The majority of people don’t follow that advice, choosing instead to start benefits early. Why wait to collect what is rightfully yunes...

That logic may sound reasonable now. But in reality, the bigger risk is that you will live to a ripe old age. You can claim Social Security any time from age 62 to 70, but the longer you wait, the larger your monthly check. And many people come out ahead if they wait at least until their full retirement age, which is different from the day you stop working for good. For people born 1943 to 1954, full retirement age is 66, and it creeps up for younger people.

What do you stand to lose by taking benefits early? Take those who are set to receive $1,000 a month at their full retirement age. If they sign up for benefits at age 62, they will collect only $750. But if they wait until 70, they will earn extra credit and receive up to $1,320 a month — nearly a third more.

At first glance, it seems that everyone should wait until they are 70. But that is not the case. The answer depends on many factors, including when you stop working, how much you have in savings, whether you are healthy, whether you are married or single and whether your spouse earns more — or less.

It may be impossible for some households to wait because the breadwinner has lost a job or is no longer able to work. And planners agree that it is smarter to collect earlier if it will prevent you from accumulating debt.

But if you can wait, think of the money you aren’t receiving during that period as a payment of sorts for an annuity that will pay a higher, guaranteed stream of income later, if you live a long time (or at least longer than your savings last), financial experts say.

“You can’t buy an inflation-adjusted annuity for anywhere near the cost of delaying Social Security,” said Henry Hebeler, a retired Boeing executive who created AnalyzeNow.com, a Web site that offers retirement advice and calculators.

For people who choose to defer benefits until age 66, it generally takes about 12 more years to collect as much as if you started getting checks at 62. So you break even, so to speak, about age 78, according to Avram Sacks, a Social Security law analyst for CCH, a tax and accounting information service. “If you are in good health, and you expect to live to 78 or longer, then the advantage goes to the person who waits,” he says. “But that’s assuming we’re all prophets and we know what’s going to happen tomorrow, and we don’t all know.”

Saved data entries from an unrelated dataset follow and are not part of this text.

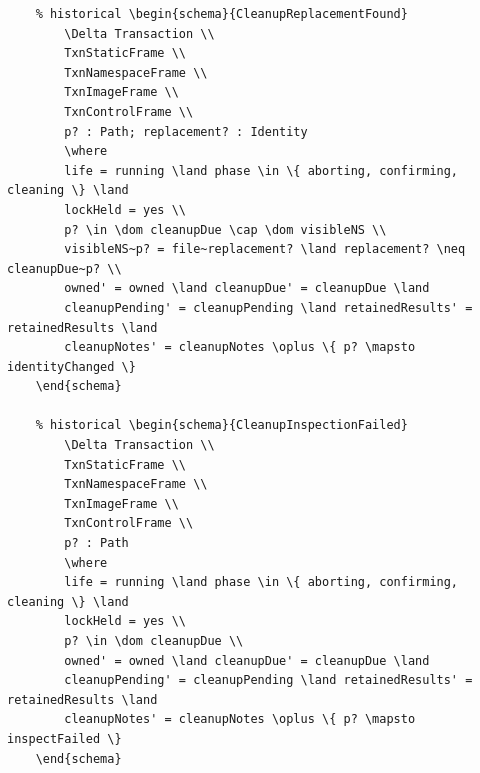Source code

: \documentclass{article}
\begin{document}
\begin{verbatim}
	% historical \begin{schema}{CleanupReplacementFound}
		\Delta Transaction \\
		TxnStaticFrame \\
		TxnNamespaceFrame \\
		TxnImageFrame \\
		TxnControlFrame \\
		p? : Path; replacement? : Identity
		\where
		life = running \land phase \in \{ aborting, confirming, cleaning \} \land
		lockHeld = yes \\
		p? \in \dom cleanupDue \cap \dom visibleNS \\
		visibleNS~p? = file~replacement? \land replacement? \neq cleanupDue~p? \\
		owned' = owned \land cleanupDue' = cleanupDue \land
		cleanupPending' = cleanupPending \land retainedResults' = retainedResults \land
		cleanupNotes' = cleanupNotes \oplus \{ p? \mapsto identityChanged \}
	\end{schema}

	% historical \begin{schema}{CleanupInspectionFailed}
		\Delta Transaction \\
		TxnStaticFrame \\
		TxnNamespaceFrame \\
		TxnImageFrame \\
		TxnControlFrame \\
		p? : Path
		\where
		life = running \land phase \in \{ aborting, confirming, cleaning \} \land
		lockHeld = yes \\
		p? \in \dom cleanupDue \\
		owned' = owned \land cleanupDue' = cleanupDue \land
		cleanupPending' = cleanupPending \land retainedResults' = retainedResults \land
		cleanupNotes' = cleanupNotes \oplus \{ p? \mapsto inspectFailed \}
	\end{schema}


\end{verbatim}
\end{document}
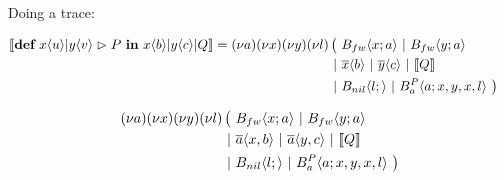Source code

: 
Doing a trace:

\begin{align*}
  &\encMJtoAP{\jdef{\jrct{\jrcv{x}{u} \jpat \jrcv{y}{v}}{P}}{\jsnd{x}{b} \jpar \jsnd{y}{c} \jpar Q}}
  = \anew{a}{\anew{x}{\anew{y}{\anew{l}{
      \begin{aligned}[t]
        \big(\ &\ains{B_{fw}}{x}{a}
        \apar   \ains{B_{fw}}{y}{a} \\
        \apar  &\asnd{x}{b} \apar \asnd{y}{c} \apar \encMJtoAP{Q} \\
        \apar  &\ains{B_{nil}}{l}{}
        \apar   \ains{B_a^P}{a}{x, y, x, l}
        \ \big)
      \end{aligned}
    }}}}
\end{align*}


\begin{align*}
  \anew{a}{\anew{x}{\anew{y}{\anew{l}{
    \begin{aligned}[t]
      \big(\ &\ains{B_{fw}}{x}{a}
      \apar   \ains{B_{fw}}{y}{a} \\
      \apar  &\asnd{a}{x,b} \apar \asnd{a}{y,c} \apar \encMJtoAP{Q} \\
      \apar  &\ains{B_{nil}}{l}{}
      \apar   \ains{B_a^P}{a}{x, y, x, l}
      \ \big)
    \end{aligned}
  }}}}
\end{align*}


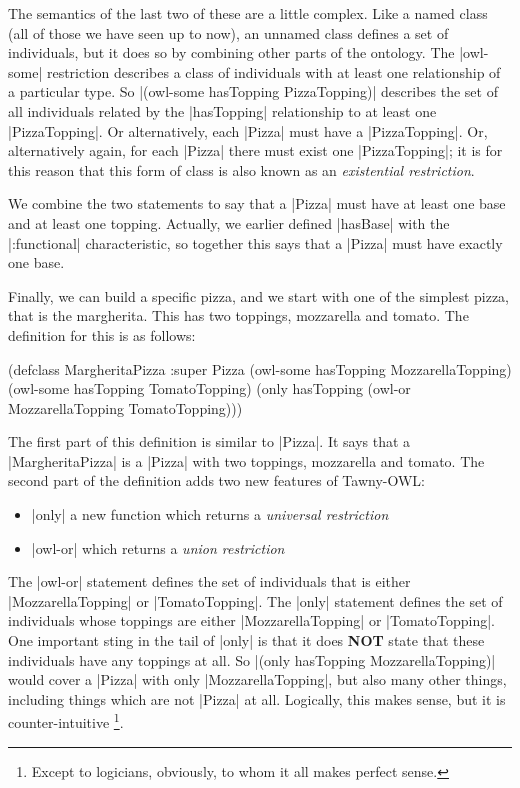 The semantics of the last two of these are a little complex. Like a named
class (all of those we have seen up to now), an unnamed class defines a set of
individuals, but it does so by combining other parts of the ontology. The
|owl-some| restriction describes a class of individuals with at least one
relationship of a particular type. So
|(owl-some hasTopping PizzaTopping)| describes the set of all individuals
related by the |hasTopping| relationship to at least one
|PizzaTopping|. Or alternatively, each |Pizza| must have a
|PizzaTopping|. Or, alternatively again, for each |Pizza| there must
exist one |PizzaTopping|; it is for this reason that this form of class
is also known as an \emph{existential restriction}.

We combine the two statements to say that a |Pizza| must have at least one
base and at least one topping. Actually, we earlier defined |hasBase| with the
|:functional| characteristic, so together this says that a |Pizza| must have
exactly one base.

Finally, we can build a specific pizza, and we start with one of the simplest
pizza, that is the margherita. This has two toppings, mozzarella and tomato.
The definition for this is as follows:

\begin{tawny}
(defclass MargheritaPizza
  :super
  Pizza
  (owl-some hasTopping MozzarellaTopping)
  (owl-some hasTopping TomatoTopping)
  (only hasTopping (owl-or MozzarellaTopping TomatoTopping)))
\end{tawny}

The first part of this definition is similar to |Pizza|. It says that a
|MargheritaPizza| is a |Pizza| with two toppings, mozzarella and tomato. The
second part of the definition adds two new features of Tawny-OWL:

\begin{itemize}
\item |only| a new function which returns a \emph{universal restriction}
\item |owl-or| which returns a \emph{union restriction}
\end{itemize}

The |owl-or| statement defines the set of individuals that is either
|MozzarellaTopping| or |TomatoTopping|. The |only| statement
defines the set of individuals whose toppings are either
|MozzarellaTopping| or |TomatoTopping|. One important sting in the
tail of |only| is that it does \textbf{NOT} state that these individuals
have any toppings at all. So |(only hasTopping MozzarellaTopping)| would
cover a |Pizza| with only |MozzarellaTopping|, but also many other
things, including things which are not |Pizza| at all. Logically, this
makes sense, but it is counter-intuitive \footnote{Except to logicians,
  obviously, to whom it all makes perfect sense.}.

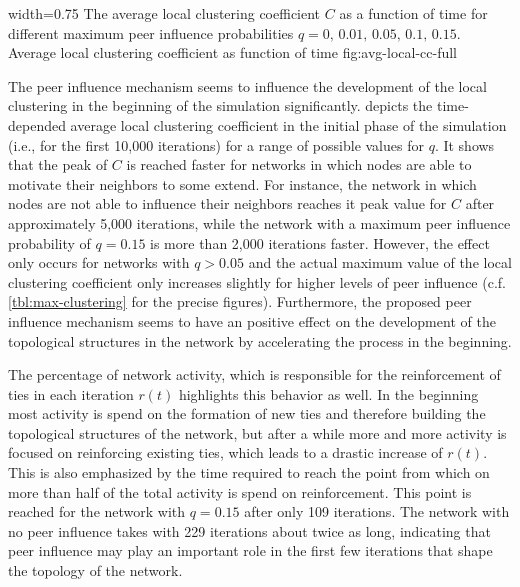      {width=0.75\textwidth}
      {The average local clustering coefficient \( C \) as a function of time for different maximum peer influence probabilities \( q = 0, \, 0.01, \, 0.05, \, 0.1, \, 0.15\). }
      {Average local clustering coefficient as function of time}
      {fig:avg-local-cc-full}


The peer influence mechanism seems to influence the development of the local clustering in the beginning of the simulation significantly.
 depicts the time-depended average local clustering coefficient in the initial phase of the simulation (i.e., for the first 10,000 iterations) for a range of possible values for \( q \).
It shows that the peak of \( C \) is reached faster for networks in which nodes are able to motivate their neighbors to some extend.
For instance, the network in which nodes are not able to influence their neighbors reaches it peak value for \( C \) after approximately 5,000 iterations, while the network with a maximum peer influence probability of \( q = 0.15 \) is more than 2,000 iterations faster.
However, the effect only occurs for networks with \( q > 0.05 \) and the actual maximum value of the local clustering coefficient only increases slightly for higher levels of peer influence (c.f. \cref{tbl:max-clustering} for the precise figures).
Furthermore, the proposed peer influence mechanism seems to have an positive effect on the development of the topological structures in the network by accelerating the process in the beginning.

The percentage of network activity, which is responsible for the reinforcement of ties in each iteration \( r(t) \) highlights this behavior as well.
In the beginning most activity is spend on the formation of new ties and therefore building the topological structures of the network, but after a while more and more activity is focused on reinforcing existing ties, which leads to a drastic increase of \( r(t) \).
This is also emphasized by the time required to reach the point from which on more than half of the total activity is spend on reinforcement.
This point is reached for the network with \( q = 0.15 \) after only 109 iterations.
The network with no peer influence takes with 229 iterations about twice as long, indicating that peer influence may play an important role in the first few iterations that shape the topology of the network.



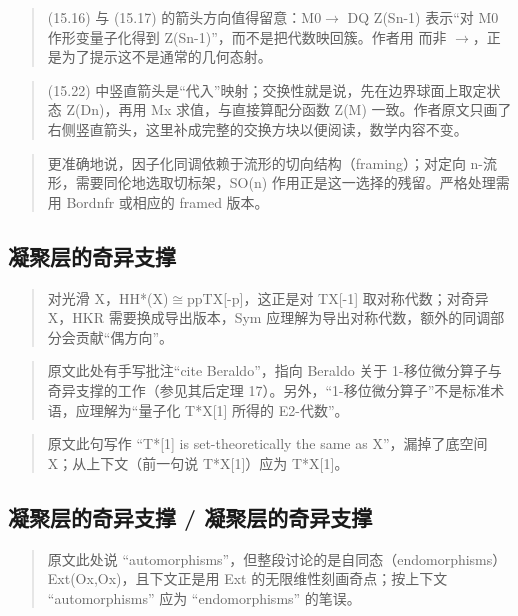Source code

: \begin{quote}\small
(15.16) 与 (15.17) 的箭头方向值得留意：M0$\to$ DQ Z(Sn-1) 表示“对 M0 作形变量子化得到 Z(Sn-1)”，而不是把代数映回簇。作者用 而非 $\to$，正是为了提示这不是通常的几何态射。
\end{quote}

\begin{quote}\small
(15.22) 中竖直箭头是“代入”映射；交换性就是说，先在边界球面上取定状态 Z(Dn)，再用 Mx 求值，与直接算配分函数 Z(M) 一致。作者原文只画了右侧竖直箭头，这里补成完整的交换方块以便阅读，数学内容不变。
\end{quote}

\begin{quote}\small
更准确地说，因子化同调依赖于流形的切向结构（framing）；对定向 n-流形，需要同伦地选取切标架，SO(n) 作用正是这一选择的残留。严格处理需用 Bordnfr 或相应的 framed 版本。
\end{quote}

\subsection*{凝聚层的奇异支撑}
\begin{quote}\small
对光滑 X，HH*(X)$\cong$ppTX[-p]，这正是对 TX[-1] 取对称代数；对奇异 X，HKR 需要换成导出版本，Sym 应理解为导出对称代数，额外的同调部分会贡献“偶方向”。
\end{quote}

\begin{quote}\small
原文此处有手写批注“cite Beraldo”，指向 Beraldo 关于 1-移位微分算子与奇异支撑的工作（参见其后定理 17）。另外，“1-移位微分算子”不是标准术语，应理解为“量子化 T*X[1] 所得的 E2-代数”。
\end{quote}

\begin{quote}\small
原文此句写作 “T*[1] is set-theoretically the same as X”，漏掉了底空间 X；从上下文（前一句说 T*X[1]）应为 T*X[1]。
\end{quote}

\subsection*{凝聚层的奇异支撑 / 凝聚层的奇异支撑}
\begin{quote}\small
原文此处说 “automorphisms”，但整段讨论的是自同态（endomorphisms）Ext(Ox,Ox)，且下文正是用 Ext 的无限维性刻画奇点；按上下文 “automorphisms” 应为 “endomorphisms” 的笔误。
\end{quote}

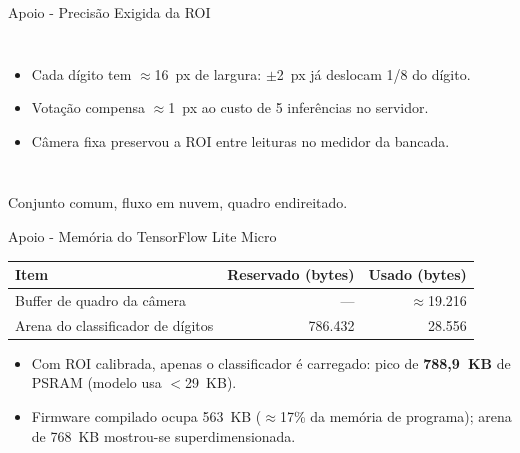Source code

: \documentclass[
    aspectratio=169,
    11pt,
    brazil
]{beamer}
\newcommand{\fonteslide}[1]{\par\vfill{\tiny\color{black!60}#1\par}}
\begin{document}
\begin{frame}{Apoio - Precisão Exigida da ROI}
  \begin{columns}[c]
    \centering
    \begin{itemize}\scriptsize
      \item Cada dígito tem $\approx$16~px de largura: $\pm$2~px já deslocam 1/8 do dígito.
      \item Votação compensa $\approx$1~px ao custo de 5 inferências no servidor.
      \item Câmera fixa preservou a ROI entre leituras no medidor da bancada.
    \end{itemize}
  \end{columns}
  \fonteslide{Conjunto comum, fluxo em nuvem, quadro endireitado.}
\end{frame}

\begin{frame}{Apoio - Memória do TensorFlow Lite Micro}
  \centering
  \scriptsize
  \renewcommand{\arraystretch}{1.2}
  \begin{tabular}{@{}lrr@{}}
    \toprule
    \textbf{Item} & \textbf{Reservado (bytes)} & \textbf{Usado (bytes)} \\
    \midrule
    Buffer de quadro da câmera & --- & $\approx$19.216 \\
    Arena do classificador de dígitos & 786.432 & 28.556 \\
    \bottomrule
  \end{tabular}

  \vspace{0.3cm}
  \begin{itemize}\scriptsize
    \item Com ROI calibrada, apenas o classificador é carregado: pico de \textbf{788,9~KB} de PSRAM (modelo usa $<$29~KB).
    \item Firmware compilado ocupa 563~KB ($\approx$17\% da memória de programa); arena de 768~KB mostrou-se superdimensionada.
  \end{itemize}
\end{frame}
\end{document}
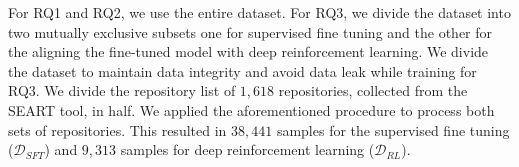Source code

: 
\begin{table}[ht]
    \centering
    \caption{Dataset statistics} \label{tab:dataset_stats}
\end{table}
\vspace*{\fill}
For RQ1 and RQ2, we use the entire dataset.
For RQ3,
we divide the dataset into two mutually exclusive subsets one for supervised fine tuning and the other for the aligning the fine-tuned model with deep reinforcement learning.
We divide the dataset to maintain data integrity and avoid data leak while training  for RQ3.
We divide the repository list of $1,618$ repositories, collected from the SEART tool, in half. We applied the aforementioned procedure to process both sets of repositories. This resulted in $38,441$ samples for the supervised fine tuning ($\mathcal{D}_{SFT}$) and $9,313$ samples for deep reinforcement learning ($\mathcal{D}_{RL}$).
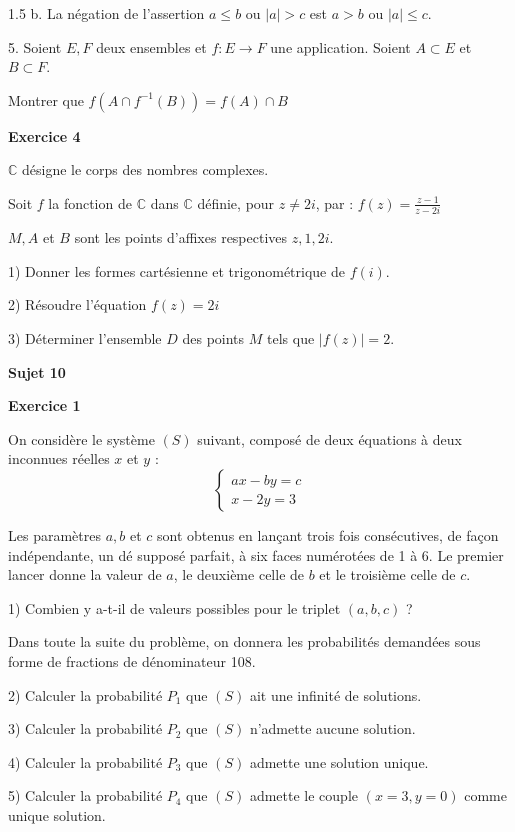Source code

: \documentclass[12pt]{article}
\begin{document}
\begin{spacing}{1.5}
b. La négation de l'assertion  $a\leq b$ ou $\mid a\mid> c$ est $a>b$ ou $\mid a\mid\leq c$.

5. Soient $E,F$ deux ensembles et $f:E\longrightarrow F$ une application. Soient $A\subset E$ et $B\subset F$.

Montrer que $f(A\cap f^{-1}(B))=f(A)\cap B$

\medskip\textbf{Exercice 4}

$\mathbb{C}$ désigne le corps des nombres complexes. 

Soit $f$ la fonction de $\mathbb{C}$ dans $\mathbb{C}$ définie, pour $z\neq 2i$, par : 
$f(z) = \frac{z -1}{z -2i}$

$M, A $ et $ B$ sont les points d'affixes respectives $z, 1, 2i$. 

1) Donner les formes cartésienne et trigonométrique de $f(i)$. 

2) Résoudre l'équation $f(z) = 2i$ 

3) Déterminer l'ensemble $D$ des points $M$ tels que $\mid f(z) \mid = 2$.

\quad
\quad
\medskip\textbf{Sujet 10}

\textbf{Exercice 1}

On considère le système $(S)$ suivant, composé de deux équations à deux inconnues 
réelles $x$ et $y$ :
\medskip
\[\begin{cases}
ax-by=c\\
x-2y=3
\end{cases}\]

 Les paramètres $a, b$ et $c$ sont obtenus en lançant trois fois consécutives, de façon indépendante, un dé supposé parfait, à six faces numérotées de 1 à 6. Le premier lancer donne la valeur de $a$, le deuxième celle de $b$ et le troisième celle de $c$. 

1) Combien y a-t-il de valeurs possibles pour le triplet $(a, b, c)$ ? 

Dans toute la suite du problème, on donnera les probabilités demandées sous 
forme de fractions de dénominateur 108. 

2) Calculer la probabilité $P_1$ que $(S)$ ait une infinité de solutions. 

3) Calculer la probabilité $P_2$ que $(S)$ n'admette aucune solution. 

4) Calculer la probabilité $P_3$ que $(S)$ admette une solution unique. 

5) Calculer la probabilité $P_4$ que $(S)$ admette le couple $(x = 3, y = 0)$ comme unique 
solution. 


\end{spacing}
\end{document}

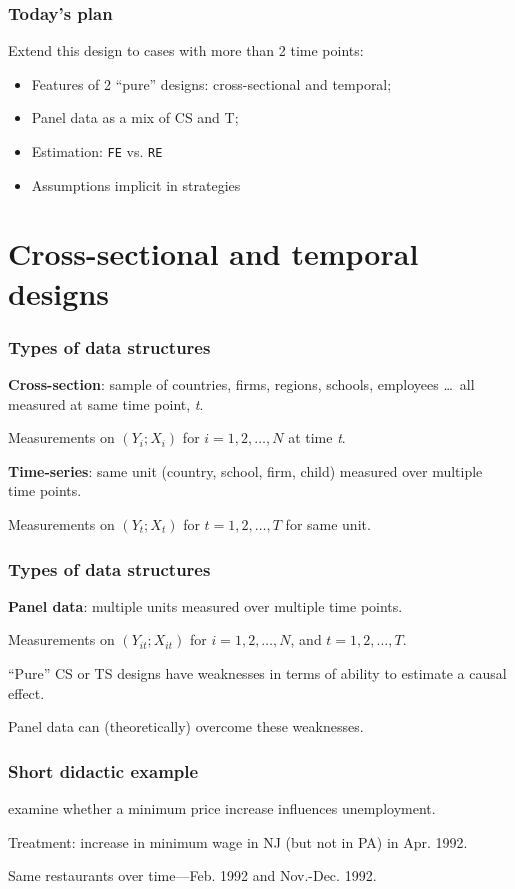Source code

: \documentclass[11pt,english,dvipsnames,aspectratio=169,handout]{beamer}\usepackage[]{graphicx}\usepackage[]{xcolor}
\begin{document}
\begin{frame}
	\frametitle{Today's plan}
	Extend this design to cases with more than 2 time points:
	
	\begin{itemize}
	\setlength\itemsep{1.5em}
	\item Features of 2 ``pure'' designs: cross-sectional and temporal;
	\item Panel data as a mix of CS and T;
	\item Estimation: \texttt{FE} vs. \texttt{RE}
	\item Assumptions implicit in strategies
	\end{itemize}
	
\end{frame}


\section{Cross-sectional and temporal designs}

\begin{frame}
  \frametitle{Types of data structures}
  \textbf{Cross-section}: sample of countries, firms, regions, schools, employees \dots\ all measured at same time point, \textit{t}.
  
  Measurements on $(Y_i; X_i)$ for $i = 1, 2, \dots, N$ at time \textit{t}.\bigskip
  \pause
  
  \textbf{Time-series}: same unit (country, school, firm, child) measured over multiple time points.
  
  Measurements on $(Y_t; X_t)$ for $t = 1, 2, \dots, T$ for same unit.
  
\end{frame}


\begin{frame}
  \frametitle{Types of data structures}
  \textbf{Panel data}: multiple units measured over multiple time points.
  
  Measurements on $(Y_{it}; X_{it})$ for $i = 1, 2, \dots, N$, and $t = 1, 2, \dots, T$.\bigskip
  \pause
  
  ``Pure'' CS or TS designs have weaknesses in terms of ability to estimate a causal effect.\bigskip
  
  Panel data can (theoretically) overcome these weaknesses.
  
\end{frame}

\begin{frame}
  \frametitle{Short didactic example}
   examine whether a minimum price increase influences unemployment.\bigskip
  \pause

  Treatment: increase in minimum wage in NJ (but not in PA) in Apr. 1992.



  Same restaurants over time---Feb. 1992 and Nov.-Dec. 1992.

\end{frame}
\end{document}

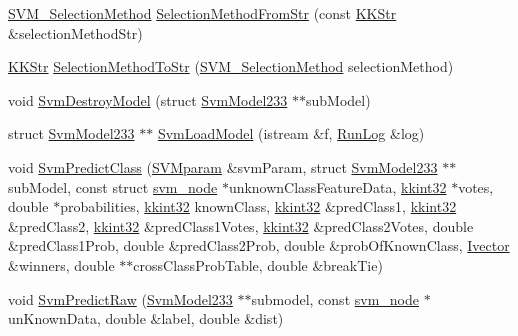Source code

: \begin{DoxyCompactItemize}
\item 
\hyperlink{namespace_k_k_m_l_l_afab7be632987641e5805e770be7f6bf8}{S\+V\+M\+\_\+\+Selection\+Method} \hyperlink{namespace_k_k_m_l_l_af92818c3487e45a3debbd91aa263cca6}{Selection\+Method\+From\+Str} (const \hyperlink{class_k_k_b_1_1_k_k_str}{K\+K\+Str} \&selection\+Method\+Str)
\item 
\hyperlink{class_k_k_b_1_1_k_k_str}{K\+K\+Str} \hyperlink{namespace_k_k_m_l_l_a836f83cedfbe3985d00997edec28716f}{Selection\+Method\+To\+Str} (\hyperlink{namespace_k_k_m_l_l_afab7be632987641e5805e770be7f6bf8}{S\+V\+M\+\_\+\+Selection\+Method} selection\+Method)
\item 
void \hyperlink{namespace_k_k_m_l_l_a07340d912a278e2cfea411b27a6c6a38}{Svm\+Destroy\+Model} (struct \hyperlink{struct_s_v_m233_1_1_svm_model233}{Svm\+Model233} $\ast$$\ast$sub\+Model)
\item 
struct \hyperlink{struct_s_v_m233_1_1_svm_model233}{Svm\+Model233} $\ast$$\ast$ \hyperlink{namespace_k_k_m_l_l_ac9ff0c69da87de2e5f1acbf3ecb753e8}{Svm\+Load\+Model} (istream \&f, \hyperlink{class_k_k_b_1_1_run_log}{Run\+Log} \&log)
\item 
void \hyperlink{namespace_k_k_m_l_l_a658f1d24f059e14b27229482d01e0400}{Svm\+Predict\+Class} (\hyperlink{class_k_k_m_l_l_1_1_s_v_mparam}{S\+V\+Mparam} \&svm\+Param, struct \hyperlink{struct_s_v_m233_1_1_svm_model233}{Svm\+Model233} $\ast$$\ast$sub\+Model, const struct \hyperlink{struct_s_v_m233_1_1svm__node}{svm\+\_\+node} $\ast$unknown\+Class\+Feature\+Data, \hyperlink{namespace_k_k_b_a8fa4952cc84fda1de4bec1fbdd8d5b1b}{kkint32} $\ast$votes, double $\ast$probabilities, \hyperlink{namespace_k_k_b_a8fa4952cc84fda1de4bec1fbdd8d5b1b}{kkint32} known\+Class, \hyperlink{namespace_k_k_b_a8fa4952cc84fda1de4bec1fbdd8d5b1b}{kkint32} \&pred\+Class1, \hyperlink{namespace_k_k_b_a8fa4952cc84fda1de4bec1fbdd8d5b1b}{kkint32} \&pred\+Class2, \hyperlink{namespace_k_k_b_a8fa4952cc84fda1de4bec1fbdd8d5b1b}{kkint32} \&pred\+Class1\+Votes, \hyperlink{namespace_k_k_b_a8fa4952cc84fda1de4bec1fbdd8d5b1b}{kkint32} \&pred\+Class2\+Votes, double \&pred\+Class1\+Prob, double \&pred\+Class2\+Prob, double \&prob\+Of\+Known\+Class, \hyperlink{namespace_k_k_m_l_l_a7dfbe1447876f5f737f0dce1c02ce85c}{Ivector} \&winners, double $\ast$$\ast$cross\+Class\+Prob\+Table, double \&break\+Tie)
\item 
void \hyperlink{namespace_k_k_m_l_l_af6a8aee2aad78a52bbec33f12e9d2960}{Svm\+Predict\+Raw} (\hyperlink{struct_s_v_m233_1_1_svm_model233}{Svm\+Model233} $\ast$$\ast$submodel, const \hyperlink{struct_s_v_m233_1_1svm__node}{svm\+\_\+node} $\ast$un\+Known\+Data, double \&label, double \&dist)
$$
\end{DoxyCompactItemize}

And that is why financial advisers recommend planning for a long life. Here are some strategies to consider before signing up.

SINGLES Figuring out when to collect is easier when you do not have to worry about how your actions will affect a spouse. It usually pays to wait until your full retirement age if you can support yourself until then. (This obviously does not apply to people who are already in poor health and probably won’t live past 78, give or take a couple of years. People who are still working should also defer.)

Though many experts will tell you to delay as long as you can, waiting from 66 until 70 may not be optimal for some singles. “The reason is that they will have consumed too much of their savings in those extra four years to be able to offset the savings loss with higher Social Security payments within their lifetime,” said Mr. Hebeler, who has also written three books on retirement. “It’s surprising, but that’s what the analysis shows.”

Consider a single person with $200,000 in savings returning 5 percent a year. Instead of taking Social Security at age 62, she withdraws $19,000 annually until she turns 66. Her savings will last until age 94, but she will still have $21,000 a year in Social Security benefits. If she claimed at 62, her savings would run out at age 87 and she would be left with only $16,000 a year in Social Security.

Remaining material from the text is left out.